There is a small amount of alpha-gal in dairy products (milk, yogurt, cheese, butter, cream, etc.). Most people who test positive for this allergy are still able to eat dairy without problems. However, if you have any lingering symptoms or just do not feel “right” after giving up mammalian meat, you might consider avoiding dairy as well. Some people with really bad reactions have found that to be helpful. If you are feeling fine, we suggest keeping milk in your diet as it may offer some amount of tolerance to alpha-gal.
What about gelatin?
Gelatin is a substance made from animal products. It is in many foods including certain candies, marshmallows and other desserts. Some medications are also put in gelatin capsules. Gelatin does have alpha-gal in it. We have heard from at least one person who had a reaction after eating candy with gelatin in it. If you are particularly sensitive to mammalian meat products, you might consider avoiding gelatin.
What about protein powders?
We have heard from at least one person who had a reaction after eating a protein powder made from whey protein isolate. Whey is a substance found in milk. The person who reacted to it has not experienced reactions with any other dairy products.
Are there any medications that contain alpha-gal?
Cetuximab, a cancer drug, contains alpha-gal and has caused reactions in many people with this allergy. We know that at least one pancreatic enzyme replacement drug (Creon 10) contains alpha-gal. In addition, there are two intravenous fluid replacement products, gelofusine and haemaccel, that are known to contain alpha-gal. Neither of theseIV fluid replacement products are currently used in the United States.
In terms of supplements, we do know of one study participant who had a reaction after using an adrenal supplement produced from lamb products. Many adrenal supplements are made directly from mammalian adrenal glands. For people with this allergy, we recommend checking the label for mammalian products before taking any adrenal supplements.
Is it possible that the allergy is caused by hormones, pesticides or other chemicals found in meat?

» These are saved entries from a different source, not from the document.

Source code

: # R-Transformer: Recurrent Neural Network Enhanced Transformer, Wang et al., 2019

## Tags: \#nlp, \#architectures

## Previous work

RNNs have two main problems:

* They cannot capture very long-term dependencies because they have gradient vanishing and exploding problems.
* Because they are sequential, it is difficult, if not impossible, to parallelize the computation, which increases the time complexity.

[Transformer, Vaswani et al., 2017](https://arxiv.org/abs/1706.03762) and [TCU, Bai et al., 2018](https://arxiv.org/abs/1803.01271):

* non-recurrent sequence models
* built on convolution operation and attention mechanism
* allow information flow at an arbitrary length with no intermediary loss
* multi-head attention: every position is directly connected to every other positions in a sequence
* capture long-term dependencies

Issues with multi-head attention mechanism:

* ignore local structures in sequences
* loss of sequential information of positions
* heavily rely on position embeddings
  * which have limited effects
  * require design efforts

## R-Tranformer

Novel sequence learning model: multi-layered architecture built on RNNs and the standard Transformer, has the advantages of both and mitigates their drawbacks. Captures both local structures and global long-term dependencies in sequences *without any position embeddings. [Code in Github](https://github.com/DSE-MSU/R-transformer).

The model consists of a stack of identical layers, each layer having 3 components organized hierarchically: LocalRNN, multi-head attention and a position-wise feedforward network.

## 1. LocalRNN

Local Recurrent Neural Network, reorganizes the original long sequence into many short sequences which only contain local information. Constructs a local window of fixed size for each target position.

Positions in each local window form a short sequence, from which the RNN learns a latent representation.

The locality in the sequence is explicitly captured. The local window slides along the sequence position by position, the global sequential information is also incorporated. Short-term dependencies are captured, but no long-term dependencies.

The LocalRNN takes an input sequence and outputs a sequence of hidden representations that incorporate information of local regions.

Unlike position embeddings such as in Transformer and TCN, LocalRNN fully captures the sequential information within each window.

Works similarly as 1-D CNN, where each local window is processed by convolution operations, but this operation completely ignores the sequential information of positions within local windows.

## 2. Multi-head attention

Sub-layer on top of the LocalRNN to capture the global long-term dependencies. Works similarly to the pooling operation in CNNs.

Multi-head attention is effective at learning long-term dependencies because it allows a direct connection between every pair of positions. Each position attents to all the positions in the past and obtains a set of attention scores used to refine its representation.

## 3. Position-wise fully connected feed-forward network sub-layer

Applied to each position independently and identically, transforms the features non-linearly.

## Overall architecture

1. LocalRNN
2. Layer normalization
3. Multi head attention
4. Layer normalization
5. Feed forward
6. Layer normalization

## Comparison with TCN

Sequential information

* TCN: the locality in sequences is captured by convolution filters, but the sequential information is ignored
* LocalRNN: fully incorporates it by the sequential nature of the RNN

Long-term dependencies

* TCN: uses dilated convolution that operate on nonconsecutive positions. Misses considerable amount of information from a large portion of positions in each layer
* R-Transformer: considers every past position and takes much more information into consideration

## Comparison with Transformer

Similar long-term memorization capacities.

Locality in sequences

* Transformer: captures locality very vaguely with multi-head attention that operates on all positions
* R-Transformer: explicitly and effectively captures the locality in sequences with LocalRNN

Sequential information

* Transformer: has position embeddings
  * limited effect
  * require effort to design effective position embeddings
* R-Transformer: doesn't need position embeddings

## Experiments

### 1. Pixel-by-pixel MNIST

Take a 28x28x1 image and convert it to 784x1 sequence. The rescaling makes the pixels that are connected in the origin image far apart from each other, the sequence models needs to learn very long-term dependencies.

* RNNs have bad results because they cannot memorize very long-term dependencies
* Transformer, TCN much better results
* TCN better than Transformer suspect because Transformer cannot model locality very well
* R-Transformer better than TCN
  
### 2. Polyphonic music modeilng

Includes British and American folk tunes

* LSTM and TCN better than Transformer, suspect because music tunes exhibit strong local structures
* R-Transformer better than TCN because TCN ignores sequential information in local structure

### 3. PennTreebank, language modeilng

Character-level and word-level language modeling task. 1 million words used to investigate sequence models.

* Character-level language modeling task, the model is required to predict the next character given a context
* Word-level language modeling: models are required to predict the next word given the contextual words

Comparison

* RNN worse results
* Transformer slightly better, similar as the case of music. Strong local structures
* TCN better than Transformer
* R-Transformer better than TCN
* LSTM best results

While certain people with this allergy report having fewer or less severe reactions after eating all natural meat, we have also heard from people who have had severe reactions after eating wild meat from animals they hunted or all natural meat from reputable sources. It is possible that the chemicals found in industrially produced meat exacerbate certain people’s reactions but the connection is unclear at this time.
Can I still donate blood if I have this allergy?
Yes. We do not believe that you can “share” this allergy by giving blood.
I would like to make an appointment at the University of Virginia allergy clinic to see a member of your team about this allergy. How do I do that?
To schedule an appointment with an allergist who has experience working with alpha-gal patients please contact the UVA Allergy Clinic directly by calling (434) 924-2227. You can also call the toll free patient referral line at 1-800-251-3627 and ask to make an appointment with one of our allergists.
What kind of research are you doing?
Right now, we are investigating the role of tick bites in initiating the IgE response that leads to mammalian meat allergy. Additionally, we are researching the mechanism behind the delayed appearance of symptoms.